I’m thrilled to get the chance to work with these leaders on growing journalism and strategic communication skills on issues including climate change and resilience. Our team will help build capacity in media literacy and journalistic practices and advance regionalism in the Pacific, a place that’s near and dear to my heart.Another project that’s near and dear to me is Bellingham BJJ, the downtown jiu-jitsu academy where I’m head instructor. This year, we’ve been working with the WWU Judo team to expand our respective skills – and to help raise funds to send some of the judo team members to Japan in order to train at the Kodokan, where judo’s story began.

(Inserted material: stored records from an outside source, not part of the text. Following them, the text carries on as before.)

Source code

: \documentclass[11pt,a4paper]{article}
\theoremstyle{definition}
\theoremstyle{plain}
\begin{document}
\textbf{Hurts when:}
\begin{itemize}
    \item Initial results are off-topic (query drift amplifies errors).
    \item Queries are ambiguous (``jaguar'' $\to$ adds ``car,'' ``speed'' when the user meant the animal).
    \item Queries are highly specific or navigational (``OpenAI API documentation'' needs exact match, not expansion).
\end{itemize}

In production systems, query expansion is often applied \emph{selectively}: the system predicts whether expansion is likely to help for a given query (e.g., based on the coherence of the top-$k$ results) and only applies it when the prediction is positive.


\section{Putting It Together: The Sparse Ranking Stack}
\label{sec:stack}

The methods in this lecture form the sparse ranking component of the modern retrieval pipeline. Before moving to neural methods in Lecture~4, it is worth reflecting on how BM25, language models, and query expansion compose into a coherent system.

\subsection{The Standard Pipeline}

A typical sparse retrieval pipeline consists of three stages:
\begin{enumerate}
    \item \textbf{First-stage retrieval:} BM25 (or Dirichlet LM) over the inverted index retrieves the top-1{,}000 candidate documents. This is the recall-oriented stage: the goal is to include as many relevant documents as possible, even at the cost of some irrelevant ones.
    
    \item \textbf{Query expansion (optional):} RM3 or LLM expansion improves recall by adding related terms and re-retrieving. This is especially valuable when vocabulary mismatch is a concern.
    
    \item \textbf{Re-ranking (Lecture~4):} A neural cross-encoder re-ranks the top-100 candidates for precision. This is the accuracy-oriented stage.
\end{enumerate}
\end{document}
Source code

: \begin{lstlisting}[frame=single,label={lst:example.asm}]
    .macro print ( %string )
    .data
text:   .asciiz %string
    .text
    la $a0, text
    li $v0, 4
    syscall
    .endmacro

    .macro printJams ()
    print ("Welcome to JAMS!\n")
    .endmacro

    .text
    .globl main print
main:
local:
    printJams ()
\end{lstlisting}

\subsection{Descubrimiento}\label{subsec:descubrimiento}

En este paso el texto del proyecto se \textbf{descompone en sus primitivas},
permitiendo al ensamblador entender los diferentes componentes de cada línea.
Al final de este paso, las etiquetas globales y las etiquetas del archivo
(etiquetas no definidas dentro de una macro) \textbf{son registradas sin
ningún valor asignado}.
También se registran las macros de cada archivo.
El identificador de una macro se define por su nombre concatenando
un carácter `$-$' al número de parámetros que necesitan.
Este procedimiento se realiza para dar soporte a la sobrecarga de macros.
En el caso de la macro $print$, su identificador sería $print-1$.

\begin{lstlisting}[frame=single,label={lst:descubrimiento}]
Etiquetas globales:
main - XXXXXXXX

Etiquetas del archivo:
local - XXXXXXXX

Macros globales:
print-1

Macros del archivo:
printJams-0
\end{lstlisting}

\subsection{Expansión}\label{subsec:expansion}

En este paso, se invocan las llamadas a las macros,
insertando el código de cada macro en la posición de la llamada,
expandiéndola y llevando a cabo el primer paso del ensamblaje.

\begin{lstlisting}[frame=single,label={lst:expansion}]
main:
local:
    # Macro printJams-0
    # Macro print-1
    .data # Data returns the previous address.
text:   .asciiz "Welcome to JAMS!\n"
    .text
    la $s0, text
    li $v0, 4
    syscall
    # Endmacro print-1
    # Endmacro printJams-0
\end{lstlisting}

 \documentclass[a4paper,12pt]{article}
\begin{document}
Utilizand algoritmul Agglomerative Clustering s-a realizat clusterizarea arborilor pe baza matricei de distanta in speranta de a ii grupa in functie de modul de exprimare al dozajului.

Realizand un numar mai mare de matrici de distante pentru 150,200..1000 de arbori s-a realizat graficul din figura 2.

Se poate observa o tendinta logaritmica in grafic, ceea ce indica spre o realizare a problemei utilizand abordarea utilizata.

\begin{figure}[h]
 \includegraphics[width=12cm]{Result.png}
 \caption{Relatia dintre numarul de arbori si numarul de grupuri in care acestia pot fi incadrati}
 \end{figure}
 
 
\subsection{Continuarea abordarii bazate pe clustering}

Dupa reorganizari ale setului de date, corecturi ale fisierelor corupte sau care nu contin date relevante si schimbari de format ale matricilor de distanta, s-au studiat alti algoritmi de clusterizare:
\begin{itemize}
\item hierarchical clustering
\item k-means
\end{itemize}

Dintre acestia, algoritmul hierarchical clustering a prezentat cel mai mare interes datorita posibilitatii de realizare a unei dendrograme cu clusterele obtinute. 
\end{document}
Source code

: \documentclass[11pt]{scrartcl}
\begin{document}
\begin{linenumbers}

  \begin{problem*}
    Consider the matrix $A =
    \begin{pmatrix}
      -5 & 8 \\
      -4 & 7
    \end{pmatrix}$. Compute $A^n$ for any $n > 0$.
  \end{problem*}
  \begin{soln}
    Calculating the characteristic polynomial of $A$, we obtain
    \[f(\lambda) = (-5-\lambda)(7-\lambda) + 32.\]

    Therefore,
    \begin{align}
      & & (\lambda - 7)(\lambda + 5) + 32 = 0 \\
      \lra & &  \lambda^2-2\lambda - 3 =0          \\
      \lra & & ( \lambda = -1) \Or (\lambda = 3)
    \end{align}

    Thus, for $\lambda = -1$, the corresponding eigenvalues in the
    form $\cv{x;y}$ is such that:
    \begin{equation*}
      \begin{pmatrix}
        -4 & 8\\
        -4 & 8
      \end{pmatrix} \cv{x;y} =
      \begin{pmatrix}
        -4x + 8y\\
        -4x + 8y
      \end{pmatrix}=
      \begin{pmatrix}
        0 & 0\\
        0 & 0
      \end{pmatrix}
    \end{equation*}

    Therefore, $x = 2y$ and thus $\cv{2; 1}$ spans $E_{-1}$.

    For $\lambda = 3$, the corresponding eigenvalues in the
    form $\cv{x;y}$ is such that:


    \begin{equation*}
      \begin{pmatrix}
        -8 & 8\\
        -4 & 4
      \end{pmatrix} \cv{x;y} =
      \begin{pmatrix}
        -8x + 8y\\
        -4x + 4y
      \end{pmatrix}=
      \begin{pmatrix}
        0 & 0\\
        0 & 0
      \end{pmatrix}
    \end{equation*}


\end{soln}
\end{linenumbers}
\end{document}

It continues to be rewarding getting the chance to educate the next generation of journalists, communicators and participants in democracy. My teaching approach emphasizes building a solid foundation of understanding first, and then paying particular attention to whatever animates the specific cohort of students I’m teaching. This term, I’m back teaching JOUR 207 (Newswriting). It’s always fun seeing where people go after that jumping-off point.
I also adapted the six-hour history of judo and jiu-jitsu series I did for YouTube into a class proposal for Western. Hopefully in the next few years, I’ll get to teach the fascinating story of how these martial arts played a pivotal role in the British struggle for women’s suffrage and flourished in Brazil’s no-rules fighting scene – all before captivating an Emirati sheik who built his nation’s physical education program around it, and coming to America, where it birthed the billion-dollar industry called mixed martial arts. The history of jiujitsu, from 1600 to the present, tells a fascinating story about intersectional identities, how cultural exchange occurs, and the purpose that martial arts play in human societies. I also have some planned academic research projects focusing on how information on self-defense martial arts is communicated to the public.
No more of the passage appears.